Informacoes sobre ordens
| Nome do Produto | Numero de Catalogo | UNID | Preco | Qde | FAVORITOS | |
CD36 Plasmídeo duplo de Nickase (h) | sc-400233-NIC | 20 µg | $410.00 | |||
CD36 Plasmídeo duplo de Nickase (h2) | sc-400233-NIC-2 | 20 µg | $410.00 |
O CD36 codifica um recetor varredor multifuncional de classe B, expresso em macrófagos, adipócitos, células endoteliais e plaquetas, que se liga a ácidos gordos de cadeia longa, fosfolípidos oxidados e trombospondina-1. Ao regular a captação de lípidos e o tráfego intracelular, o CD36 faz a ligação entre a sinalização metabólica, programas inflamatórios e o reconhecimento de padrões da imunidade inata, incluindo vias associadas à formação de células espumosas e a respostas ao stress oxidativo. A deteção de ligandos dependente de CD36 molda a polarização dos macrófagos e a homeostase vascular, tornando-o um nó central em estudos sobre a biologia da aterosclerose, a resistência à insulina e a remodelação tecidular associada à inflamação. Alterações na expressão ou na atividade do CD36 também têm sido associadas à ativação plaquetária e à disfunção microvascular, sustentando a sua ampla relevância na investigação cardiometabólica e imunometabólica.

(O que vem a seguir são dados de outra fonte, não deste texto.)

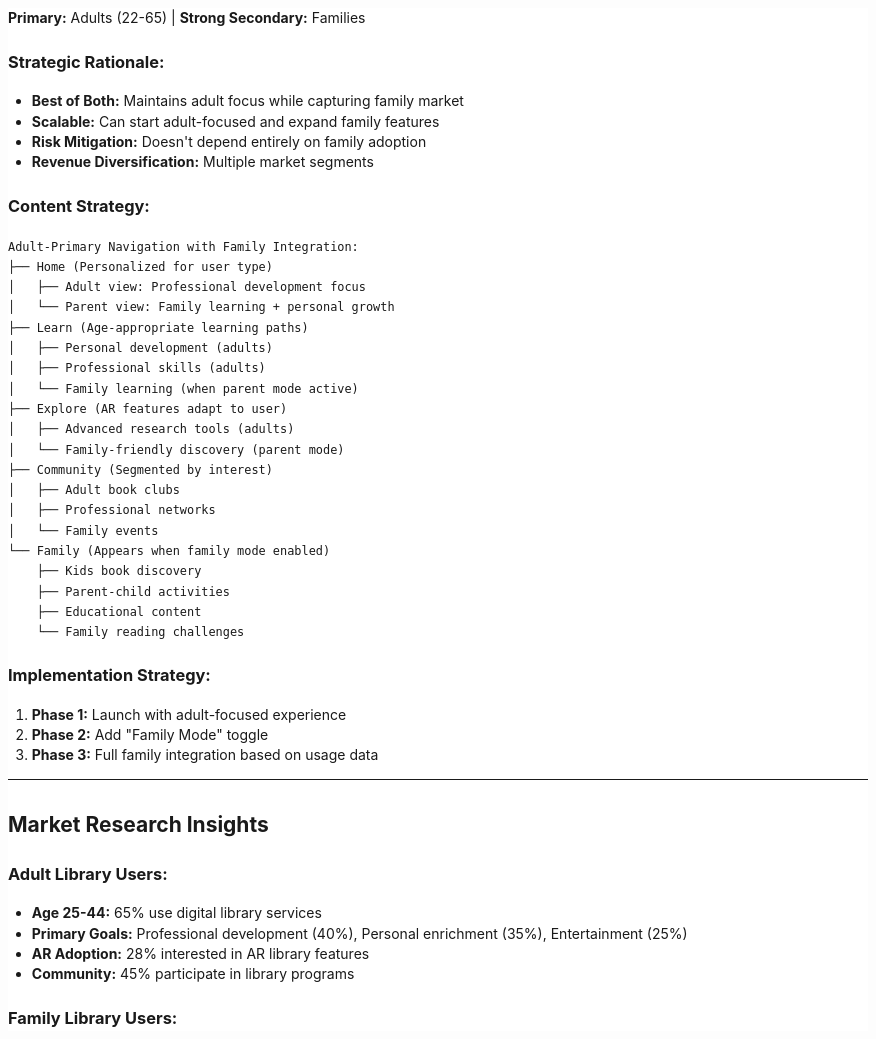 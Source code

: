 **Primary:** Adults (22-65) | **Strong Secondary:** Families

### Strategic Rationale:

- **Best of Both:** Maintains adult focus while capturing family market
- **Scalable:** Can start adult-focused and expand family features
- **Risk Mitigation:** Doesn't depend entirely on family adoption
- **Revenue Diversification:** Multiple market segments

### Content Strategy:

```
Adult-Primary Navigation with Family Integration:
├── Home (Personalized for user type)
│   ├── Adult view: Professional development focus
│   └── Parent view: Family learning + personal growth
├── Learn (Age-appropriate learning paths)
│   ├── Personal development (adults)
│   ├── Professional skills (adults)
│   └── Family learning (when parent mode active)
├── Explore (AR features adapt to user)
│   ├── Advanced research tools (adults)
│   └── Family-friendly discovery (parent mode)
├── Community (Segmented by interest)
│   ├── Adult book clubs
│   ├── Professional networks
│   └── Family events
└── Family (Appears when family mode enabled)
    ├── Kids book discovery
    ├── Parent-child activities
    ├── Educational content
    └── Family reading challenges
```

### Implementation Strategy:

1. **Phase 1:** Launch with adult-focused experience
2. **Phase 2:** Add "Family Mode" toggle
3. **Phase 3:** Full family integration based on usage data

---

## Market Research Insights

### Adult Library Users:

- **Age 25-44:** 65% use digital library services
- **Primary Goals:** Professional development (40%), Personal enrichment (35%), Entertainment (25%)
- **AR Adoption:** 28% interested in AR library features
- **Community:** 45% participate in library programs

### Family Library Users:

CD36 O Plasmídeo de Nickase Dupla (h) consiste num par de plasmídeos combinados, concebidos para a edição de alta especificidade do locus CD36 em linhas celulares human. Cada plasmídeo expressa uma nickase Cas9 D10A e um sgRNA distinto que tem como alvo cadeias de ADN opostas dentro de CD36. Quando direcionadas para locais adjacentes em cadeias de ADN opostas, as duas nickases geram cortes deslocados numa única cadeia que, em conjunto, produzem uma quebra escalonada de cadeia dupla, exigindo uma atividade coordenada no alvo por parte de ambas as guias. A quebra de ADN resultante é resolvida por vias de reparação celular endógenas, mais frequentemente através da junção de extremidades não homólogas (NHEJ), levando a inserções ou deleções que perturbam a função CD36. Ao exigir o envolvimento de dois sgRNA no locus alvo, a abordagem de dupla nickase aumenta a especificidade da edição e fornece uma estratégia CRISPR complementar para aplicações em que se deseja um controlo adicional sobre a precisão do direcionamento.
Para apoiar a identificação eficiente das células editadas, um plasmídeo codifica GFP para visualização fluorescente das populações transfectadas, enquanto o plasmídeo complementar transporta um gene de resistência à puromicina para seleção antibiótica. Em conjunto, estas características apoiam o enriquecimento eficiente das populações co-transfectadas e simplificam a validação dos clones com CD36 interrompido.
Apenas para uso em investigação. Não se destina a uso diagnóstico ou terapêutico.